Today, there are some OVs garnering intense interest for use in lung cancer clinical practice. This is the case for TG4010, which is a modified vaccinia virus Ankara designed to express MUC-1 and IL-2 that is being evaluated in a phase III clinical trial for advanced NSCLC. In addition, it has been reported that TG4010 in combination with CT improves the progression-free survival of patients and increases durable responses and long-term survival. Furthermore, there is evidence pointing to a synergistic effect when combined with anti-PD-1/PD-L1 (programmed cell death protein 1 and programmed death ligand 1, respectively) ICIs [37][38][39]. On the other hand, the oncolytic vaccine MAGE-A3 is also being evaluated in two phase I/II clinical trials. One of them uses the MG1 Maraba/MAGE-A3 (MG1MA3) virus alone or in combination with the adenovirus/MAGE-A3 (AdMA3) virus in patients with incurable advanced MAGE-A3-expressing solid tumors (NCT02285816; https://clinicaltrials.gov). Another clinical trial evaluated the combination of MG1MA3 + AdMA3 + pembrolizumab in previously treated patients with metastatic NSCLC (NCT02879760; https://clinicaltrials.gov). Inoculation of the antigen-expressing adenovirus that is also encoded within the OV results in T-cell-mediated tumor clearing and protection from relapses in vivo, avoiding an antiviral response [40]. Additionally, coxsackievirus A21 (CVA21, CAVATAK), which targets ICAM-1 naturally and in combination with pembrolizumab, is well tolerated and appears to increase the number of PD-L1+ tumor cells in a phase Ib clinical trial [41]. Another coxsackievirus, type B3 (CV-B3), is a nonenveloped, human-pathogenic enterovirus that produces a significant reduction in cell survival in KRAS-mutant NSCLC cell lines [42]. Adenovirus AVID-317 has shown effectiveness in 70% of tested human NSCLC-derived cell lines and an increase in the median survival in murine models [43]. Similarly, infection of NSCLC cells by MV induces tumor apoptosis in vitro and reduces tumor size in mice [44]. In SCLC, there are also OV studies, specifically with a modified oncolytic myxoma virus (MYXV), in murine models. This strategy produces tumor-specific cytotoxicity, necrosis mediated by immune cell infiltration and increased survival [45]. Despite these promising results, further studies are needed to optimize the delivery of vectors, as well as to obtain OVs with precise coordination with the immune system to effectively eradicate the tumor.
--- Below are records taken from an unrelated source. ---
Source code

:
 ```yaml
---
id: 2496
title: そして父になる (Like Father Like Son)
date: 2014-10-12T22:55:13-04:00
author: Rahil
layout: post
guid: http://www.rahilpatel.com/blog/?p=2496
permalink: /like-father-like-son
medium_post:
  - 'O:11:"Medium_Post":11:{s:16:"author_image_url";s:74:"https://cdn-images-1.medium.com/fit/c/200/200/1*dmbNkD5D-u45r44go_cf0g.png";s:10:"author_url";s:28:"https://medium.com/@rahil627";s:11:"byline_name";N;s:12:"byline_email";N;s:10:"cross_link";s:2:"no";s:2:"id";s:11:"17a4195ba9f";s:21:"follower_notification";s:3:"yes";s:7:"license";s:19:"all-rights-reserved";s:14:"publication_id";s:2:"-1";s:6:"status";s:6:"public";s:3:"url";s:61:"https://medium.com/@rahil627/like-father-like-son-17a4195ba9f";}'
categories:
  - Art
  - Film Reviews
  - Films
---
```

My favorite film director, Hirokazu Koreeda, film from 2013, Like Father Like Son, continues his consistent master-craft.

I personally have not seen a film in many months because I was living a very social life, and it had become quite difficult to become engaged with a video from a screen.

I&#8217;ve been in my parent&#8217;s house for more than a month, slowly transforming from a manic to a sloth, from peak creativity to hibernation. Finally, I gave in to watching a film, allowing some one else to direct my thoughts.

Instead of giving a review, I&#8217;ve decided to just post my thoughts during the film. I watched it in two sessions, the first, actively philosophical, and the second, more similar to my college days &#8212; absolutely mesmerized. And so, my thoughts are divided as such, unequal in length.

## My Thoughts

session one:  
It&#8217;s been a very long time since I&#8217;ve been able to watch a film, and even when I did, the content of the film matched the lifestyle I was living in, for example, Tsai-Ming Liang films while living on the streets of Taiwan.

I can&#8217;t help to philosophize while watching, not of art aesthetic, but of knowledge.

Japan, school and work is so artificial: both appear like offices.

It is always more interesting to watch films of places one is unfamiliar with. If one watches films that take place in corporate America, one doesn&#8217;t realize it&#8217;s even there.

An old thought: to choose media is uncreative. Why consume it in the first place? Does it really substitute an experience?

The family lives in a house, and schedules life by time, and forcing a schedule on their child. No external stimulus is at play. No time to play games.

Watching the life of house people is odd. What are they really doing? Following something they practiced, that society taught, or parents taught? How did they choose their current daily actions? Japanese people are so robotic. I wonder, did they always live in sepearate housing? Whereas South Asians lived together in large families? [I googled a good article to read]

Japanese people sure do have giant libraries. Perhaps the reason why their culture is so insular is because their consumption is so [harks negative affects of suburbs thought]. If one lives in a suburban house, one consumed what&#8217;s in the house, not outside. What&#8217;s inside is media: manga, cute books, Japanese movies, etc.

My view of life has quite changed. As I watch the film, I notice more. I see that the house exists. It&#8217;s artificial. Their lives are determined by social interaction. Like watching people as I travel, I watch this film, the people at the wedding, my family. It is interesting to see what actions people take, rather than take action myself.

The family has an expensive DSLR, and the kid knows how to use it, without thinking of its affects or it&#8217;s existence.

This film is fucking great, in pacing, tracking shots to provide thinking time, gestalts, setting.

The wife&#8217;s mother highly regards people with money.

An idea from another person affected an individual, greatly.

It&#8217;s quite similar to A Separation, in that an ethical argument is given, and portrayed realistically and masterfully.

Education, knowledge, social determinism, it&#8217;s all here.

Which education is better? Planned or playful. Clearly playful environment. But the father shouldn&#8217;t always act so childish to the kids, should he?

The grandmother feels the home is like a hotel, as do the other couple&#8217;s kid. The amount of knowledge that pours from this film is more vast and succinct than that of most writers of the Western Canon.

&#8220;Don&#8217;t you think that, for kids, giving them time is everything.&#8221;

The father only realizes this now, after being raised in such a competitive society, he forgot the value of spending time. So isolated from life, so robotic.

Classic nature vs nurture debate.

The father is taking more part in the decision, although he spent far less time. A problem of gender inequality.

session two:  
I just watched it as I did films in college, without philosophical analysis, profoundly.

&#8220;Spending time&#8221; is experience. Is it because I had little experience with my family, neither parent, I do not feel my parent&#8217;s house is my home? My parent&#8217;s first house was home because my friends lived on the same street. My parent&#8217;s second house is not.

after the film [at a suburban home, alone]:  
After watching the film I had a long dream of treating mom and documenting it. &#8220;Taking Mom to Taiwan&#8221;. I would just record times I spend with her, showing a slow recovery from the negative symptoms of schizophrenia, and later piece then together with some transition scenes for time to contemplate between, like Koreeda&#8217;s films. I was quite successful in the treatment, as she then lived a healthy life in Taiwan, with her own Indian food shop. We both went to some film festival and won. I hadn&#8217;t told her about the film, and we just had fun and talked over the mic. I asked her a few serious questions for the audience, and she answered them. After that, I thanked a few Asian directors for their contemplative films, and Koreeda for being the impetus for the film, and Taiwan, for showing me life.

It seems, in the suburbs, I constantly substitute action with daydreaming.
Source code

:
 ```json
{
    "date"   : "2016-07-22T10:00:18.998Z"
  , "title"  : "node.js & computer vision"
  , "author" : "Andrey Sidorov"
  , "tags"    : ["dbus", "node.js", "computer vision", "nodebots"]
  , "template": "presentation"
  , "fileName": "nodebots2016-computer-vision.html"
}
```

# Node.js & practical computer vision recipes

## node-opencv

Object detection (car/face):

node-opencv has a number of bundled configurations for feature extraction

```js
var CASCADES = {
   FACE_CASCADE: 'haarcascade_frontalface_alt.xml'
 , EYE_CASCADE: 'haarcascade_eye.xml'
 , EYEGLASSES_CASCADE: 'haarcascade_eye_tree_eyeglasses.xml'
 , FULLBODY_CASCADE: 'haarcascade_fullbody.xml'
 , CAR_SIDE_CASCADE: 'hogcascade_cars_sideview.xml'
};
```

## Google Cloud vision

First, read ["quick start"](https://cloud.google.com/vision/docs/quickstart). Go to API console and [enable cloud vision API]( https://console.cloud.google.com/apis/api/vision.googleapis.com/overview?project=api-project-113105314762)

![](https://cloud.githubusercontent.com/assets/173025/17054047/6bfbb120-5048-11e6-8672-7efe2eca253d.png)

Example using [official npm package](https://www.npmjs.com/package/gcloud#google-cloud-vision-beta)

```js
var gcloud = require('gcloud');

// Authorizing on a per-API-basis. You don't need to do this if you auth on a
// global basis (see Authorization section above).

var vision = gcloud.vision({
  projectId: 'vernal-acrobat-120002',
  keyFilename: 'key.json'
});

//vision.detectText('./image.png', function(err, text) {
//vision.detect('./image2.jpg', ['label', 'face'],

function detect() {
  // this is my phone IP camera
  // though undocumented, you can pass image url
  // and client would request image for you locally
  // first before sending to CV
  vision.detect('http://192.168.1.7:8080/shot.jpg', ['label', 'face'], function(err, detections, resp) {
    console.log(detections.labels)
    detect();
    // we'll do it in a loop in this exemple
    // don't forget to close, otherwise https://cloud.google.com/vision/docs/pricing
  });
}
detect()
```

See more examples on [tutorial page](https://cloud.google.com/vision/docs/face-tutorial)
3.3. Adoptive T-Cell Immunotherapy

In adoptive cell transfer, tumor-reactive lymphocytes from the patient are collected, cultured ex vivo and reinfused, often along with growth factors, into the patient as therapy with the goal of recognizing, targeting, and destroying tumor cells. The cytotoxic T lymphocytes (CTLs) that can be used for this are tumor-infiltrating lymphocytes (TILs), T-cell receptor (TCR)-modified T-cells and chimeric antigen receptor (CAR)-modified T-cells [46][47][48]. In the latter, the cells are genetically engineered to target tumor-specific surface antigens. The advantages of this strategy [48] are that it is highly specific towards tumor cells; has a robust clonal expansion ability; presents tropism towards the antigen, so it can migrate towards metastasis; generates memory, maintaining long-term effectiveness; and under the right therapeutic conditions, adoptive cell therapy can eradicate tumors.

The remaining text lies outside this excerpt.